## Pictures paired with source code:
========

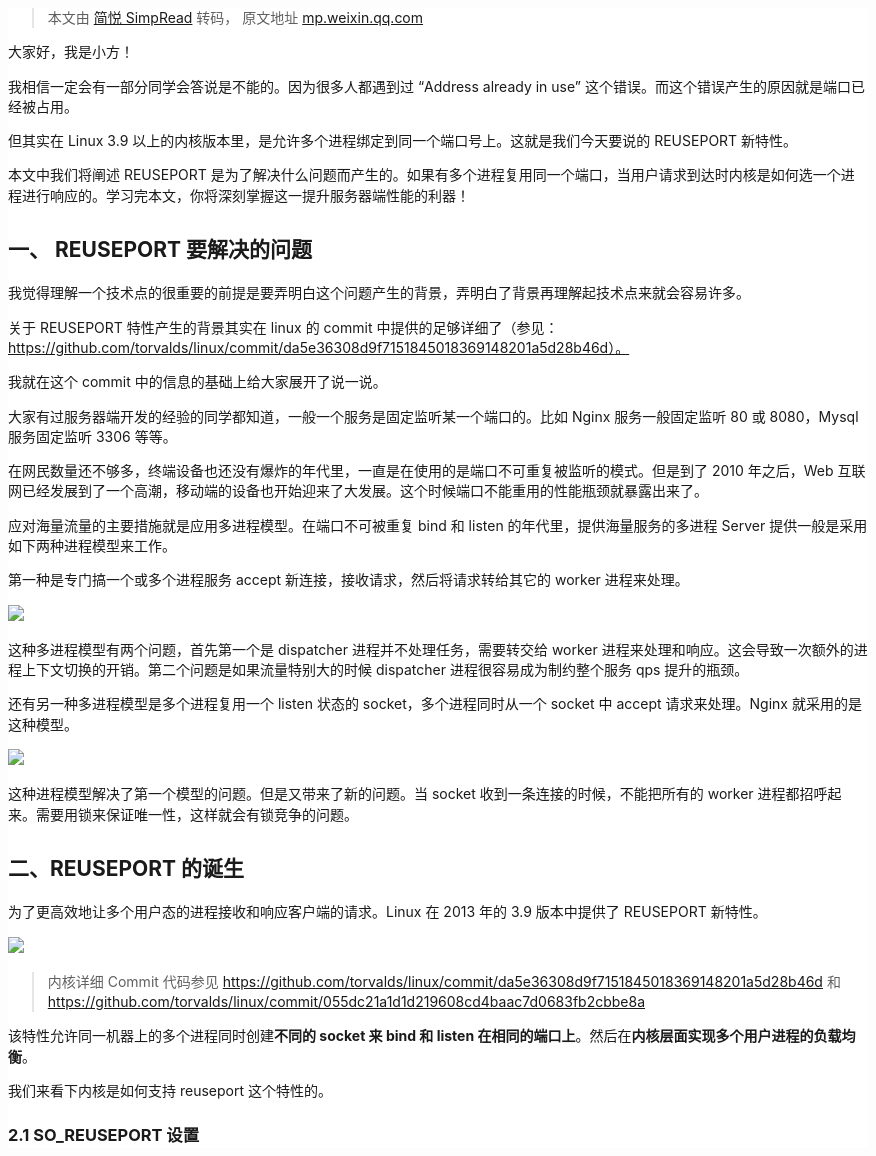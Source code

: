 > 本文由 [简悦 SimpRead](http://ksria.com/simpread/) 转码， 原文地址 [mp.weixin.qq.com](https://mp.weixin.qq.com/s?__biz=MzU2MTkwMTE4Nw==&mid=2247497842&idx=2&sn=8aa700d0f53b24e9c17d0745188e8b76&chksm=fc73039ecb048a8867053c1f913f72439bdff26393d51b3a1e0de3952eb35384e48c00871996&mpshare=1&scene=1&srcid=0216hrQPnqYnJEgEalVX8fhx&sharer_sharetime=1644999088154&sharer_shareid=7fece245937ac96f04f0fb8e1311fff1#rd)

大家好，我是小方！

我相信一定会有一部分同学会答说是不能的。因为很多人都遇到过 “Address already in use” 这个错误。而这个错误产生的原因就是端口已经被占用。

但其实在 Linux 3.9 以上的内核版本里，是允许多个进程绑定到同一个端口号上。这就是我们今天要说的 REUSEPORT 新特性。

本文中我们将阐述 REUSEPORT 是为了解决什么问题而产生的。如果有多个进程复用同一个端口，当用户请求到达时内核是如何选一个进程进行响应的。学习完本文，你将深刻掌握这一提升服务器端性能的利器！

一、 REUSEPORT 要解决的问题
-------------------

我觉得理解一个技术点的很重要的前提是要弄明白这个问题产生的背景，弄明白了背景再理解起技术点来就会容易许多。

关于 REUSEPORT 特性产生的背景其实在 linux 的 commit 中提供的足够详细了（参见：https://github.com/torvalds/linux/commit/da5e36308d9f7151845018369148201a5d28b46d）。

我就在这个 commit 中的信息的基础上给大家展开了说一说。

大家有过服务器端开发的经验的同学都知道，一般一个服务是固定监听某一个端口的。比如 Nginx 服务一般固定监听 80 或 8080，Mysql 服务固定监听 3306 等等。

在网民数量还不够多，终端设备也还没有爆炸的年代里，一直是在使用的是端口不可重复被监听的模式。但是到了 2010 年之后，Web 互联网已经发展到了一个高潮，移动端的设备也开始迎来了大发展。这个时候端口不能重用的性能瓶颈就暴露出来了。

应对海量流量的主要措施就是应用多进程模型。在端口不可被重复 bind 和 listen 的年代里，提供海量服务的多进程 Server 提供一般是采用如下两种进程模型来工作。

第一种是专门搞一个或多个进程服务 accept 新连接，接收请求，然后将请求转给其它的 worker 进程来处理。

![](https://mmbiz.qpic.cn/mmbiz_png/BBjAFF4hcwptKEcFR2Pab27jkOS3ZPonnia2jR0liaaqlicU1w9sUibngp9B4A6tSdfpuxtibQWHE1OgVWibhkDCDUcw/640?wx_fmt=png)

这种多进程模型有两个问题，首先第一个是 dispatcher 进程并不处理任务，需要转交给 worker 进程来处理和响应。这会导致一次额外的进程上下文切换的开销。第二个问题是如果流量特别大的时候 dispatcher 进程很容易成为制约整个服务 qps 提升的瓶颈。  

还有另一种多进程模型是多个进程复用一个 listen 状态的 socket，多个进程同时从一个 socket 中 accept 请求来处理。Nginx 就采用的是这种模型。

![](https://mmbiz.qpic.cn/mmbiz_png/BBjAFF4hcwptKEcFR2Pab27jkOS3ZPon6yiaj94lmxQ2icoN8wB3ja0d91EaWdwO1XicC9yo0CjQoDvnrZ9icJQiafA/640?wx_fmt=png)

这种进程模型解决了第一个模型的问题。但是又带来了新的问题。当 socket 收到一条连接的时候，不能把所有的 worker 进程都招呼起来。需要用锁来保证唯一性，这样就会有锁竞争的问题。  

二、REUSEPORT 的诞生
---------------

为了更高效地让多个用户态的进程接收和响应客户端的请求。Linux 在 2013 年的 3.9 版本中提供了 REUSEPORT 新特性。

![](https://mmbiz.qpic.cn/mmbiz_png/BBjAFF4hcwptKEcFR2Pab27jkOS3ZPon01H4ibYnuvquxUz3rKWg5ETufws7aFGdQJm5icp7tfcTzhyCbEEUsjpQ/640?wx_fmt=png)

> 内核详细 Commit 代码参见 https://github.com/torvalds/linux/commit/da5e36308d9f7151845018369148201a5d28b46d 和 https://github.com/torvalds/linux/commit/055dc21a1d1d219608cd4baac7d0683fb2cbbe8a

该特性允许同一机器上的多个进程同时创建**不同的 socket 来 bind 和 listen 在相同的端口上**。然后在**内核层面实现多个用户进程的负载均衡**。

我们来看下内核是如何支持 reuseport 这个特性的。

### 2.1 SO_REUSEPORT 设置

========

## WHAT IS EXPECTED:
Verbatim copy, pictures excluded: output the lines from the first line of the records above through the line containing "大家有过服务器端开发的经验的同学都知道，一般一个服务是固定监听某一个端口的。比如 Nginx 服务一般固定监听".

## TASK OUTPUT:
Source code

: > 本文由 [简悦 SimpRead](http://ksria.com/simpread/) 转码， 原文地址 [mp.weixin.qq.com](https://mp.weixin.qq.com/s?__biz=MzU2MTkwMTE4Nw==&mid=2247497842&idx=2&sn=8aa700d0f53b24e9c17d0745188e8b76&chksm=fc73039ecb048a8867053c1f913f72439bdff26393d51b3a1e0de3952eb35384e48c00871996&mpshare=1&scene=1&srcid=0216hrQPnqYnJEgEalVX8fhx&sharer_sharetime=1644999088154&sharer_shareid=7fece245937ac96f04f0fb8e1311fff1#rd)

大家好，我是小方！

我相信一定会有一部分同学会答说是不能的。因为很多人都遇到过 “Address already in use” 这个错误。而这个错误产生的原因就是端口已经被占用。

但其实在 Linux 3.9 以上的内核版本里，是允许多个进程绑定到同一个端口号上。这就是我们今天要说的 REUSEPORT 新特性。

本文中我们将阐述 REUSEPORT 是为了解决什么问题而产生的。如果有多个进程复用同一个端口，当用户请求到达时内核是如何选一个进程进行响应的。学习完本文，你将深刻掌握这一提升服务器端性能的利器！

一、 REUSEPORT 要解决的问题
-------------------

我觉得理解一个技术点的很重要的前提是要弄明白这个问题产生的背景，弄明白了背景再理解起技术点来就会容易许多。

关于 REUSEPORT 特性产生的背景其实在 linux 的 commit 中提供的足够详细了（参见：https://github.com/torvalds/linux/commit/da5e36308d9f7151845018369148201a5d28b46d）。

我就在这个 commit 中的信息的基础上给大家展开了说一说。

大家有过服务器端开发的经验的同学都知道，一般一个服务是固定监听某一个端口的。比如 Nginx 服务一般固定监听 80 或 8080，Mysql 服务固定监听 3306 等等。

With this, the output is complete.